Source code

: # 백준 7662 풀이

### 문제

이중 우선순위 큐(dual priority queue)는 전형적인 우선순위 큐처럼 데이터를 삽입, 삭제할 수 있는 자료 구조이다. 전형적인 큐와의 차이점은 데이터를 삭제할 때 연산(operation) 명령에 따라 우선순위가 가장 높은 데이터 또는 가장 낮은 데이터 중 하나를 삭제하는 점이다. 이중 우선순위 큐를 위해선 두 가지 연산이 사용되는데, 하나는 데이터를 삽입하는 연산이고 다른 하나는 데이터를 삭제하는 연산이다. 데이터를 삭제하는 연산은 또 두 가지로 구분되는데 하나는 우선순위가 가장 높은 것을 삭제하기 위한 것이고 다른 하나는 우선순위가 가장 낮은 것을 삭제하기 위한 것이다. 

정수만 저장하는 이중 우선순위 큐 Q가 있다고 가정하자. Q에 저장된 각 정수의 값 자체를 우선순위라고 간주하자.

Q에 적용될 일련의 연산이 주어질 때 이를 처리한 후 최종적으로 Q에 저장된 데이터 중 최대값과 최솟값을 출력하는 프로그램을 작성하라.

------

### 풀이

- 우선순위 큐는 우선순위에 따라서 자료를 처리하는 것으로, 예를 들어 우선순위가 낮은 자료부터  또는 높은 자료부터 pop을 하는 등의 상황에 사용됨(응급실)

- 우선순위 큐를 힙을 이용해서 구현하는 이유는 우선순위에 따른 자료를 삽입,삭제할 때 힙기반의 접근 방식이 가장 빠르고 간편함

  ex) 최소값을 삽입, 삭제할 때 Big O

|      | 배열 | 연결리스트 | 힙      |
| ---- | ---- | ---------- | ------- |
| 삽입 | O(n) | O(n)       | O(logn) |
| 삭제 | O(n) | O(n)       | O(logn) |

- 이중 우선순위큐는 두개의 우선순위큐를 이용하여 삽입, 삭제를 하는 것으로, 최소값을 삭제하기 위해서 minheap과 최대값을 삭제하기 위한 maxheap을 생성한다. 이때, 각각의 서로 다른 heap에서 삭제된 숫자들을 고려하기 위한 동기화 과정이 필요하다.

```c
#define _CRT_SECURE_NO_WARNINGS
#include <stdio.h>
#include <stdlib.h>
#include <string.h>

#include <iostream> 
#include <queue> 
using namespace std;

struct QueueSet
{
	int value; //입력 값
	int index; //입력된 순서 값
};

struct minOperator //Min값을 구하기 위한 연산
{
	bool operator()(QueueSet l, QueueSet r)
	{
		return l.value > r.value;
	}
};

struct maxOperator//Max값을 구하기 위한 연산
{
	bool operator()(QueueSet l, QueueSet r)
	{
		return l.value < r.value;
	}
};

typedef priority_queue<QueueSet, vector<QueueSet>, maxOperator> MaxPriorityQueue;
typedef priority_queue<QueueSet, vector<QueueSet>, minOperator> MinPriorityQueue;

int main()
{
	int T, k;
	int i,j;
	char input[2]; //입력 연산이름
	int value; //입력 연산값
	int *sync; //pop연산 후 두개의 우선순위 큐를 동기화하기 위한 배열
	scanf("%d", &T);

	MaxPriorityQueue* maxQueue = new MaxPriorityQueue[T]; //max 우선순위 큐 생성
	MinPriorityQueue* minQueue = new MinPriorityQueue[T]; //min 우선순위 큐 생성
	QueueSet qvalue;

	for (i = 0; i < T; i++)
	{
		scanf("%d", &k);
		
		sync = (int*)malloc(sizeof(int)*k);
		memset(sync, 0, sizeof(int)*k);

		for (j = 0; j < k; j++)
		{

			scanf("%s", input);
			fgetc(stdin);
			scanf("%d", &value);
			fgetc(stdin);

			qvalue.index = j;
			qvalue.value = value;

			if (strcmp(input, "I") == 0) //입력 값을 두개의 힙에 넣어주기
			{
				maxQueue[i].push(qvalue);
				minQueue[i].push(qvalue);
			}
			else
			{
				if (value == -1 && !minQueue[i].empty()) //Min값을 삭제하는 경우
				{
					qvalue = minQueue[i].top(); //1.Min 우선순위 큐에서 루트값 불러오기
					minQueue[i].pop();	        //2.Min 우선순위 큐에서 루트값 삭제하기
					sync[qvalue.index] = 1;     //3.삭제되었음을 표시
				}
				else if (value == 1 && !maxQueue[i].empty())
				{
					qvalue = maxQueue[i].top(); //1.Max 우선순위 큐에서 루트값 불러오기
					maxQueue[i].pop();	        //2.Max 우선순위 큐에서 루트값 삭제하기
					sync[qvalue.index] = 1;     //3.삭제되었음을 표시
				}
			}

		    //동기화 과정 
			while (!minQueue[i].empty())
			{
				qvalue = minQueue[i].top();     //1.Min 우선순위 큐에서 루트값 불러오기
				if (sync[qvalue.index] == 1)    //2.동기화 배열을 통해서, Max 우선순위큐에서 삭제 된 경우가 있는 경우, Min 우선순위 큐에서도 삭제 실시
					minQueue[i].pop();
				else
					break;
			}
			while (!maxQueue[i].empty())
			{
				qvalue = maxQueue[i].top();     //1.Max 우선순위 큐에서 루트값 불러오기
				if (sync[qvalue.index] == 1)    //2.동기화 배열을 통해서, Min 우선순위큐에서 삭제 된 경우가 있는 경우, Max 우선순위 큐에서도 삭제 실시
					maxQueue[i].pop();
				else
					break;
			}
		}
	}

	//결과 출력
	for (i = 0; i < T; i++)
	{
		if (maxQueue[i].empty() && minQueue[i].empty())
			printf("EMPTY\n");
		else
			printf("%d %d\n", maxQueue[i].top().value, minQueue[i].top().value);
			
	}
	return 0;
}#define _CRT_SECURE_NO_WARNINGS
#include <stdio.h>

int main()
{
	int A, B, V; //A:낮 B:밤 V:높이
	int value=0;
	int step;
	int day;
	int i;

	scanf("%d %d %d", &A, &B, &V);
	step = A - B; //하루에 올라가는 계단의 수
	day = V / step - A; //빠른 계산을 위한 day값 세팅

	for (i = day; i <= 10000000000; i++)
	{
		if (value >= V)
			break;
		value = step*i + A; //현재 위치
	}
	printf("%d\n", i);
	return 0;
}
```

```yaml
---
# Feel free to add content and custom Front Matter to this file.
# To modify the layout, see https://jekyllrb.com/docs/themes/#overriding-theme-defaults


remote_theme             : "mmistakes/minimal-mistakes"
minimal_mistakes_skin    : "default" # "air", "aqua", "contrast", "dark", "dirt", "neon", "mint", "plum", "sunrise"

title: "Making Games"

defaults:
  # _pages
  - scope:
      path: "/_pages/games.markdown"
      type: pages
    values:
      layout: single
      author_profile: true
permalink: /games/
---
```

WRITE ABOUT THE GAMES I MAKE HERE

——

Everything in the listing must be returned word for word.

Task response:
Source code

: # 백준 7662 풀이

### 문제

이중 우선순위 큐(dual priority queue)는 전형적인 우선순위 큐처럼 데이터를 삽입, 삭제할 수 있는 자료 구조이다. 전형적인 큐와의 차이점은 데이터를 삭제할 때 연산(operation) 명령에 따라 우선순위가 가장 높은 데이터 또는 가장 낮은 데이터 중 하나를 삭제하는 점이다. 이중 우선순위 큐를 위해선 두 가지 연산이 사용되는데, 하나는 데이터를 삽입하는 연산이고 다른 하나는 데이터를 삭제하는 연산이다. 데이터를 삭제하는 연산은 또 두 가지로 구분되는데 하나는 우선순위가 가장 높은 것을 삭제하기 위한 것이고 다른 하나는 우선순위가 가장 낮은 것을 삭제하기 위한 것이다. 

정수만 저장하는 이중 우선순위 큐 Q가 있다고 가정하자. Q에 저장된 각 정수의 값 자체를 우선순위라고 간주하자.

Q에 적용될 일련의 연산이 주어질 때 이를 처리한 후 최종적으로 Q에 저장된 데이터 중 최대값과 최솟값을 출력하는 프로그램을 작성하라.

------

### 풀이

- 우선순위 큐는 우선순위에 따라서 자료를 처리하는 것으로, 예를 들어 우선순위가 낮은 자료부터  또는 높은 자료부터 pop을 하는 등의 상황에 사용됨(응급실)

- 우선순위 큐를 힙을 이용해서 구현하는 이유는 우선순위에 따른 자료를 삽입,삭제할 때 힙기반의 접근 방식이 가장 빠르고 간편함

  ex) 최소값을 삽입, 삭제할 때 Big O

|      | 배열 | 연결리스트 | 힙      |
| ---- | ---- | ---------- | ------- |
| 삽입 | O(n) | O(n)       | O(logn) |
| 삭제 | O(n) | O(n)       | O(logn) |

- 이중 우선순위큐는 두개의 우선순위큐를 이용하여 삽입, 삭제를 하는 것으로, 최소값을 삭제하기 위해서 minheap과 최대값을 삭제하기 위한 maxheap을 생성한다. 이때, 각각의 서로 다른 heap에서 삭제된 숫자들을 고려하기 위한 동기화 과정이 필요하다.

```c
#define _CRT_SECURE_NO_WARNINGS
#include <stdio.h>
#include <stdlib.h>
#include <string.h>

#include <iostream> 
#include <queue> 
using namespace std;

struct QueueSet
{
	int value; //입력 값
	int index; //입력된 순서 값
};

struct minOperator //Min값을 구하기 위한 연산
{
	bool operator()(QueueSet l, QueueSet r)
	{
		return l.value > r.value;
	}
};

struct maxOperator//Max값을 구하기 위한 연산
{
	bool operator()(QueueSet l, QueueSet r)
	{
		return l.value < r.value;
	}
};

typedef priority_queue<QueueSet, vector<QueueSet>, maxOperator> MaxPriorityQueue;
typedef priority_queue<QueueSet, vector<QueueSet>, minOperator> MinPriorityQueue;

int main()
{
	int T, k;
	int i,j;
	char input[2]; //입력 연산이름
	int value; //입력 연산값
	int *sync; //pop연산 후 두개의 우선순위 큐를 동기화하기 위한 배열
	scanf("%d", &T);

	MaxPriorityQueue* maxQueue = new MaxPriorityQueue[T]; //max 우선순위 큐 생성
	MinPriorityQueue* minQueue = new MinPriorityQueue[T]; //min 우선순위 큐 생성
	QueueSet qvalue;

	for (i = 0; i < T; i++)
	{
		scanf("%d", &k);
		
		sync = (int*)malloc(sizeof(int)*k);
		memset(sync, 0, sizeof(int)*k);

		for (j = 0; j < k; j++)
		{

			scanf("%s", input);
			fgetc(stdin);
			scanf("%d", &value);
			fgetc(stdin);

			qvalue.index = j;
			qvalue.value = value;

			if (strcmp(input, "I") == 0) //입력 값을 두개의 힙에 넣어주기
			{
				maxQueue[i].push(qvalue);
				minQueue[i].push(qvalue);
			}
			else
			{
				if (value == -1 && !minQueue[i].empty()) //Min값을 삭제하는 경우
				{
					qvalue = minQueue[i].top(); //1.Min 우선순위 큐에서 루트값 불러오기
					minQueue[i].pop();	        //2.Min 우선순위 큐에서 루트값 삭제하기
					sync[qvalue.index] = 1;     //3.삭제되었음을 표시
				}
				else if (value == 1 && !maxQueue[i].empty())
				{
					qvalue = maxQueue[i].top(); //1.Max 우선순위 큐에서 루트값 불러오기
					maxQueue[i].pop();	        //2.Max 우선순위 큐에서 루트값 삭제하기
					sync[qvalue.index] = 1;     //3.삭제되었음을 표시
				}
			}

		    //동기화 과정 
			while (!minQueue[i].empty())
			{
				qvalue = minQueue[i].top();     //1.Min 우선순위 큐에서 루트값 불러오기
				if (sync[qvalue.index] == 1)    //2.동기화 배열을 통해서, Max 우선순위큐에서 삭제 된 경우가 있는 경우, Min 우선순위 큐에서도 삭제 실시
					minQueue[i].pop();
				else
					break;
			}
			while (!maxQueue[i].empty())
			{
				qvalue = maxQueue[i].top();     //1.Max 우선순위 큐에서 루트값 불러오기
				if (sync[qvalue.index] == 1)    //2.동기화 배열을 통해서, Min 우선순위큐에서 삭제 된 경우가 있는 경우, Max 우선순위 큐에서도 삭제 실시
					maxQueue[i].pop();
				else
					break;
			}
		}
	}

	//결과 출력
	for (i = 0; i < T; i++)
	{
		if (maxQueue[i].empty() && minQueue[i].empty())
			printf("EMPTY\n");
		else
			printf("%d %d\n", maxQueue[i].top().value, minQueue[i].top().value);
			
	}
	return 0;
}#define _CRT_SECURE_NO_WARNINGS
#include <stdio.h>

int main()
{
	int A, B, V; //A:낮 B:밤 V:높이
	int value=0;
	int step;
	int day;
	int i;

	scanf("%d %d %d", &A, &B, &V);
	step = A - B; //하루에 올라가는 계단의 수
	day = V / step - A; //빠른 계산을 위한 day값 세팅

	for (i = day; i <= 10000000000; i++)
	{
		if (value >= V)
			break;
		value = step*i + A; //현재 위치
	}
	printf("%d\n", i);
	return 0;
}
```

```yaml
---
# Feel free to add content and custom Front Matter to this file.
# To modify the layout, see https://jekyllrb.com/docs/themes/#overriding-theme-defaults


remote_theme             : "mmistakes/minimal-mistakes"
minimal_mistakes_skin    : "default" # "air", "aqua", "contrast", "dark", "dirt", "neon", "mint", "plum", "sunrise"

title: "Making Games"

defaults:
  # _pages
  - scope:
      path: "/_pages/games.markdown"
      type: pages
    values:
      layout: single
      author_profile: true
permalink: /games/
---
```

WRITE ABOUT THE GAMES I MAKE HERE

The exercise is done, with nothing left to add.